### Data extracts

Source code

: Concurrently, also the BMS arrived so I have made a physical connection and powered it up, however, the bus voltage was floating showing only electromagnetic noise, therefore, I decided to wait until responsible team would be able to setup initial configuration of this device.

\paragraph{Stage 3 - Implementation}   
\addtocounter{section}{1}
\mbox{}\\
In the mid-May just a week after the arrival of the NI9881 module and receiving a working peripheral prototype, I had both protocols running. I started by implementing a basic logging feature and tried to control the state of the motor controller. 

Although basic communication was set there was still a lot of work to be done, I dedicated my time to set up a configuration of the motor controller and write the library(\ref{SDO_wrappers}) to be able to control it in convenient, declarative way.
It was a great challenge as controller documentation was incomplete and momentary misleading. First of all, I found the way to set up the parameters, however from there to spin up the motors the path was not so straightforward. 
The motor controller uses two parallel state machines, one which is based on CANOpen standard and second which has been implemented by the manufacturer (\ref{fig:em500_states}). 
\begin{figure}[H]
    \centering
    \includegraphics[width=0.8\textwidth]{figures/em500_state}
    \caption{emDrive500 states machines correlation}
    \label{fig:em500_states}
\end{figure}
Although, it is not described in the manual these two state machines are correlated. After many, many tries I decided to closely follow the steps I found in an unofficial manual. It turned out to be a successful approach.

### What is required
Repeat precisely the lines of the data starting at the one containing "Although basic communication", last line included.

### Result of this task
Although basic communication was set there was still a lot of work to be done, I dedicated my time to set up a configuration of the motor controller and write the library(\ref{SDO_wrappers}) to be able to control it in convenient, declarative way.
It was a great challenge as controller documentation was incomplete and momentary misleading. First of all, I found the way to set up the parameters, however from there to spin up the motors the path was not so straightforward. 
The motor controller uses two parallel state machines, one which is based on CANOpen standard and second which has been implemented by the manufacturer (\ref{fig:em500_states}). 
\begin{figure}[H]
    \centering
    \includegraphics[width=0.8\textwidth]{figures/em500_state}
    \caption{emDrive500 states machines correlation}
    \label{fig:em500_states}
\end{figure}
Although, it is not described in the manual these two state machines are correlated. After many, many tries I decided to closely follow the steps I found in an unofficial manual. It turned out to be a successful approach.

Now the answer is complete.